I would never do like you did. Maybe something like:

void loop()
{
        char char valor_decimal[10];
        converte_decimais(112.78, valor_decimal);
	Serial.println(valor_decimal);
}

void converte_decimais(float vfloat, char* strfloat)
{
	char vbuffer_float[7];
	//char valor_decimal[2];
	float vvalor_subtraido = (vfloat - (int)vfloat);
	dtostrf(vvalor_subtraido, 2, 2, vbuffer_float);
	sprintf(strfloat, "%c%c", vbuffer_float[2], vbuffer_float[3]);
	//Serial.println(valor_decimal);
	//return(valor_decimal);   //NO!
}

cabecinhas: Hi.. I'm making a function to extract the decimals from a float.. and it works well when I print from inside the function, but when I use return() it shows weird characters..

void setup()
{
    Serial.begin(115200);
}

void loop() { retorna_decimais(112.78); }

char* retorna_decimais(float vfloat) { char vbuffer_float[7]; char valor_decimal[2]; float vvalor_subtraido = (vfloat - (int)vfloat); dtostrf(vvalor_subtraido, 2, 2, vbuffer_float); sprintf(valor_decimal, "%c%c", vbuffer_float[2], vbuffer_float[3]); Serial.println(valor_decimal); }




this prints the results correctly!!!

but.. when I use return() and try to use the value returned it shows weird characters..


void setup() { Serial.begin(115200); }

void loop() { Serial.println(retorna_decimais(112.78)); }

char* retorna_decimais(float vfloat) { char vbuffer_float[7]; char valor_decimal[2]; float vvalor_subtraido = (vfloat - (int)vfloat); dtostrf(vvalor_subtraido, 2, 2, vbuffer_float); sprintf(valor_decimal, "%c%c", vbuffer_float[2], vbuffer_float[3]); //Serial.println(valor_decimal); return(valor_decimal); }




this returns...
a??
a??
a??
a??
a??
a
a
a

Am I passing the values to the function wrongly?

Could anyone help me?

Tks a lot
a
a

The variable valor_decimal only exists inside the retorna_decimais function. As soon as it returns, valor_decimal "evaporates", so when you try to print it, there is nothing to print.
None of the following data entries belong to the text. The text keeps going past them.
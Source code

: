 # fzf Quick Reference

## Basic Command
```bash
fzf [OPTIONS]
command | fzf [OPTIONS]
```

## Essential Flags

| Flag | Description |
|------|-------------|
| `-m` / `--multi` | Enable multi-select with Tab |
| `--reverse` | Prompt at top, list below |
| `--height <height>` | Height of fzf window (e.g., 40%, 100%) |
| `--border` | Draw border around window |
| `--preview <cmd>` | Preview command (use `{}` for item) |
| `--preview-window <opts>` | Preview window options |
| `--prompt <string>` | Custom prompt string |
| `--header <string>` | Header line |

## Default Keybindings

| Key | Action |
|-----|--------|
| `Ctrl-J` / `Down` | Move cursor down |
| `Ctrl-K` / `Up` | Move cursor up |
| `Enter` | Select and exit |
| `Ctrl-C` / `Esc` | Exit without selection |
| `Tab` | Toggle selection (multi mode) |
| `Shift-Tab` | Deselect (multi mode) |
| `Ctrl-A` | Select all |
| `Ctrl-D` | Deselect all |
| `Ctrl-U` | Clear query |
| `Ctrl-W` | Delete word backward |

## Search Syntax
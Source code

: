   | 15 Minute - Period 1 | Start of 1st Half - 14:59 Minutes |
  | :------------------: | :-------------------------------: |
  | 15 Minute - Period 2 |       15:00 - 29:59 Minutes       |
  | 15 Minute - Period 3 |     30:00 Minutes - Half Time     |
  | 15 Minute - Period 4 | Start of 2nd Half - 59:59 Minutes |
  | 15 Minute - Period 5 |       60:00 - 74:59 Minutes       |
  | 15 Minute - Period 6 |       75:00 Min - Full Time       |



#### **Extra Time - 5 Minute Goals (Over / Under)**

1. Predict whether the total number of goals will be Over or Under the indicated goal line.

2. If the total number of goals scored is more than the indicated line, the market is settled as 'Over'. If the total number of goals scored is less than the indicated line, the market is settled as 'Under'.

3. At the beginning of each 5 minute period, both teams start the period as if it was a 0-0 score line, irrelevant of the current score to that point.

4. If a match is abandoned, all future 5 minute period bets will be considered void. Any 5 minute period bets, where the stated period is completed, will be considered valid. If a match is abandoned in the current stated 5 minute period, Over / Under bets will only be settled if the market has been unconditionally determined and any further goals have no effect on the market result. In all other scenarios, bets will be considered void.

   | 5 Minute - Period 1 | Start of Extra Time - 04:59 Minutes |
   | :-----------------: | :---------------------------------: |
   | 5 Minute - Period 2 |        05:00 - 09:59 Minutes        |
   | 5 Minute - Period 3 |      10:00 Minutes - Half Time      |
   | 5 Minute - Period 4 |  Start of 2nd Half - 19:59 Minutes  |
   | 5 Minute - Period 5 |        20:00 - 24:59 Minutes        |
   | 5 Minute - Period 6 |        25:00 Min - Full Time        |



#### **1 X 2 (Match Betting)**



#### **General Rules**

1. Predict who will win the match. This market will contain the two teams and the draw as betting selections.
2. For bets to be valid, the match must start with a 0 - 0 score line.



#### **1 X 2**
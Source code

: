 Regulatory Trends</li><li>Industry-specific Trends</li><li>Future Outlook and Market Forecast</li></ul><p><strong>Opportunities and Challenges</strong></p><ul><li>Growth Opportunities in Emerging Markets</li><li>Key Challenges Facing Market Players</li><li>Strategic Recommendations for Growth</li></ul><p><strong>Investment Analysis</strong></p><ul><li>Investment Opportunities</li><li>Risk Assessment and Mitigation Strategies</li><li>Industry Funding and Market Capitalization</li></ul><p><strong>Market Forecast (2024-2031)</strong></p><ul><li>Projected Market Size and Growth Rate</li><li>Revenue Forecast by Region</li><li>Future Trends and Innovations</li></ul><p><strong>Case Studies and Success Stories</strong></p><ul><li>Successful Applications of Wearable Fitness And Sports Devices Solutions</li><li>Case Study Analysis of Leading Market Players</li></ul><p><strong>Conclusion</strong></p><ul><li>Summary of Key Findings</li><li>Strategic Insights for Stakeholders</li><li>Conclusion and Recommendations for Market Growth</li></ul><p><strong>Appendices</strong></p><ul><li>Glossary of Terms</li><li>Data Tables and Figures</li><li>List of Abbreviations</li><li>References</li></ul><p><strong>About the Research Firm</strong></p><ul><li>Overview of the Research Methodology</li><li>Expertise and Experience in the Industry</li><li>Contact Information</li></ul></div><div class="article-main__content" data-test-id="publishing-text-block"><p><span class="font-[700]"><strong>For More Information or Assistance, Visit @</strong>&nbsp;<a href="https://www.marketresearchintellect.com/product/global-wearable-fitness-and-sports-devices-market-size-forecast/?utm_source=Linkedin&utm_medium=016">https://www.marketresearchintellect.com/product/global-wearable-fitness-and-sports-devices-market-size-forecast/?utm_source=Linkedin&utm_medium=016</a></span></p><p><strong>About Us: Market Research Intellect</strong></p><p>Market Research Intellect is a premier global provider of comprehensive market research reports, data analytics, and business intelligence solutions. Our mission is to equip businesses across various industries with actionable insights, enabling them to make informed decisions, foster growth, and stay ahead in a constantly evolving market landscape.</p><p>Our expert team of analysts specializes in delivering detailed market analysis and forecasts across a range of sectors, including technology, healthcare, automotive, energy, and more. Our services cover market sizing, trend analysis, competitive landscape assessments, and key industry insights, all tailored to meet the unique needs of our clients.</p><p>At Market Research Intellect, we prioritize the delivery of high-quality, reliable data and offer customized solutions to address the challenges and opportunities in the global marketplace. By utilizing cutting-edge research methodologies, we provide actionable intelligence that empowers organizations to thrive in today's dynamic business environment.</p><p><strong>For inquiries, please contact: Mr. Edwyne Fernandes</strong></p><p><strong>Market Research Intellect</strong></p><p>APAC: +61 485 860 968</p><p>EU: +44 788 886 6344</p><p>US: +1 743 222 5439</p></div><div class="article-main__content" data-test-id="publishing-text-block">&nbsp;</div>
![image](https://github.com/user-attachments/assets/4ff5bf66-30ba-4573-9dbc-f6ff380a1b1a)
If you declare that variable OUTSIDE the functions, it becomes global and than any function can use it.

Hope this helps.

Krupski:

cabecinhas: Hi.. I'm making a function to extract the decimals from a float.. and it works well when I print from inside the function, but when I use return() it shows weird characters..

void setup()
{
    Serial.begin(115200);
}

void loop() { retorna_decimais(112.78); }

char* retorna_decimais(float vfloat) { char vbuffer_float[7]; char valor_decimal[2]; float vvalor_subtraido = (vfloat - (int)vfloat); dtostrf(vvalor_subtraido, 2, 2, vbuffer_float); sprintf(valor_decimal, "%c%c", vbuffer_float[2], vbuffer_float[3]); Serial.println(valor_decimal); }




this prints the results correctly!!!

but.. when I use return() and try to use the value returned it shows weird characters..


void setup() { Serial.begin(115200); }

void loop() { Serial.println(retorna_decimais(112.78)); }

char* retorna_decimais(float vfloat) { char vbuffer_float[7]; char valor_decimal[2]; float vvalor_subtraido = (vfloat - (int)vfloat); dtostrf(vvalor_subtraido, 2, 2, vbuffer_float); sprintf(valor_decimal, "%c%c", vbuffer_float[2], vbuffer_float[3]); //Serial.println(valor_decimal); return(valor_decimal); }




this returns...
a??
a??
a??
a??
a??
a
a
a

Am I passing the values to the function wrongly?

Could anyone help me?

Tks a lot
a
a


The variable valor_decimal only exists inside the retorna_decimais function. As soon as it returns, valor_decimal "evaporates", so when you try to print it, there is nothing to print.

If you declare that variable OUTSIDE the functions, it becomes global and than any function can use it.

Hope this helps.

Hi!!! Yes now it worked!

What I thought(obviously wrong) for a LONG TIME was..

Well.. for me the valor_decimal variable would always handle a value because when always when the function runs it will pass the value to the variable.. (WHY NOT?)

1- the function runs.. 2- the function give value to the valor_decimal 3 -it returns its value through return(valor_decimal). 4 -the value is retrieved by who called the function..

and the funcion is called again all over again.. and again..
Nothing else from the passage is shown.